» EXERCISE DETAILS
If an entry holds a picture, drop the picture but restate the entry word for word.

Saved entries:
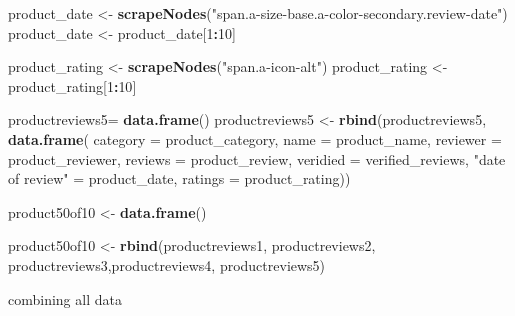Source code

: \documentclass[
]{article}
\newenvironment{Shaded}{\begin{snugshade}}{\end{snugshade}}
\newcommand{\AttributeTok}[1]{\textcolor[rgb]{0.13,0.29,0.53}{#1}}
\newcommand{\DecValTok}[1]{\textcolor[rgb]{0.00,0.00,0.81}{#1}}
\newcommand{\FunctionTok}[1]{\textcolor[rgb]{0.13,0.29,0.53}{\textbf{#1}}}
\newcommand{\NormalTok}[1]{#1}
\newcommand{\OtherTok}[1]{\textcolor[rgb]{0.56,0.35,0.01}{#1}}
\newcommand{\SpecialCharTok}[1]{\textcolor[rgb]{0.81,0.36,0.00}{\textbf{#1}}}
\newcommand{\StringTok}[1]{\textcolor[rgb]{0.31,0.60,0.02}{#1}}
\begin{document}
\begin{Shaded}
\begin{Highlighting}[]
\NormalTok{  product\_date }\OtherTok{\textless{}{-}} \FunctionTok{scrapeNodes}\NormalTok{(}\StringTok{"span.a{-}size{-}base.a{-}color{-}secondary.review{-}date"}\NormalTok{)}
\NormalTok{  product\_date }\OtherTok{\textless{}{-}}\NormalTok{ product\_date[}\DecValTok{1}\SpecialCharTok{:}\DecValTok{10}\NormalTok{]}
  
\NormalTok{  product\_rating }\OtherTok{\textless{}{-}} \FunctionTok{scrapeNodes}\NormalTok{(}\StringTok{"span.a{-}icon{-}alt"}\NormalTok{)}
\NormalTok{  product\_rating }\OtherTok{\textless{}{-}}\NormalTok{ product\_rating[}\DecValTok{1}\SpecialCharTok{:}\DecValTok{10}\NormalTok{]}
  
\NormalTok{  productreviews5}\OtherTok{=} \FunctionTok{data.frame}\NormalTok{()}
\NormalTok{  productreviews5 }\OtherTok{\textless{}{-}} \FunctionTok{rbind}\NormalTok{(productreviews5, }\FunctionTok{data.frame}\NormalTok{(}
                      \AttributeTok{category =}\NormalTok{ product\_category,}
                      \AttributeTok{name =}\NormalTok{ product\_name,}
                      \AttributeTok{reviewer =}\NormalTok{ product\_reviewer,}
                      \AttributeTok{reviews =}\NormalTok{ product\_review,}
                      \AttributeTok{veridied =}\NormalTok{ verified\_reviews,}
                      \StringTok{"date of review"} \OtherTok{=}\NormalTok{ product\_date,}
                      \AttributeTok{ratings =}\NormalTok{ product\_rating))}
  
\NormalTok{  product50of10 }\OtherTok{\textless{}{-}} \FunctionTok{data.frame}\NormalTok{()}
  
\NormalTok{  product50of10 }\OtherTok{\textless{}{-}} \FunctionTok{rbind}\NormalTok{(productreviews1, productreviews2, productreviews3,productreviews4, productreviews5)}
\end{Highlighting}
\end{Shaded}

combining all data
\end{document}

» TASK ANSWER
Source code

: \documentclass[
]{article}
\newenvironment{Shaded}{\begin{snugshade}}{\end{snugshade}}
\newcommand{\AttributeTok}[1]{\textcolor[rgb]{0.13,0.29,0.53}{#1}}
\newcommand{\DecValTok}[1]{\textcolor[rgb]{0.00,0.00,0.81}{#1}}
\newcommand{\FunctionTok}[1]{\textcolor[rgb]{0.13,0.29,0.53}{\textbf{#1}}}
\newcommand{\NormalTok}[1]{#1}
\newcommand{\OtherTok}[1]{\textcolor[rgb]{0.56,0.35,0.01}{#1}}
\newcommand{\SpecialCharTok}[1]{\textcolor[rgb]{0.81,0.36,0.00}{\textbf{#1}}}
\newcommand{\StringTok}[1]{\textcolor[rgb]{0.31,0.60,0.02}{#1}}
\begin{document}
\begin{Shaded}
\begin{Highlighting}[]
\NormalTok{  product\_date }\OtherTok{\textless{}{-}} \FunctionTok{scrapeNodes}\NormalTok{(}\StringTok{"span.a{-}size{-}base.a{-}color{-}secondary.review{-}date"}\NormalTok{)}
\NormalTok{  product\_date }\OtherTok{\textless{}{-}}\NormalTok{ product\_date[}\DecValTok{1}\SpecialCharTok{:}\DecValTok{10}\NormalTok{]}
  
\NormalTok{  product\_rating }\OtherTok{\textless{}{-}} \FunctionTok{scrapeNodes}\NormalTok{(}\StringTok{"span.a{-}icon{-}alt"}\NormalTok{)}
\NormalTok{  product\_rating }\OtherTok{\textless{}{-}}\NormalTok{ product\_rating[}\DecValTok{1}\SpecialCharTok{:}\DecValTok{10}\NormalTok{]}
  
\NormalTok{  productreviews5}\OtherTok{=} \FunctionTok{data.frame}\NormalTok{()}
\NormalTok{  productreviews5 }\OtherTok{\textless{}{-}} \FunctionTok{rbind}\NormalTok{(productreviews5, }\FunctionTok{data.frame}\NormalTok{(}
                      \AttributeTok{category =}\NormalTok{ product\_category,}
                      \AttributeTok{name =}\NormalTok{ product\_name,}
                      \AttributeTok{reviewer =}\NormalTok{ product\_reviewer,}
                      \AttributeTok{reviews =}\NormalTok{ product\_review,}
                      \AttributeTok{veridied =}\NormalTok{ verified\_reviews,}
                      \StringTok{"date of review"} \OtherTok{=}\NormalTok{ product\_date,}
                      \AttributeTok{ratings =}\NormalTok{ product\_rating))}
  
\NormalTok{  product50of10 }\OtherTok{\textless{}{-}} \FunctionTok{data.frame}\NormalTok{()}
  
\NormalTok{  product50of10 }\OtherTok{\textless{}{-}} \FunctionTok{rbind}\NormalTok{(productreviews1, productreviews2, productreviews3,productreviews4, productreviews5)}
\end{Highlighting}
\end{Shaded}

combining all data
\end{document}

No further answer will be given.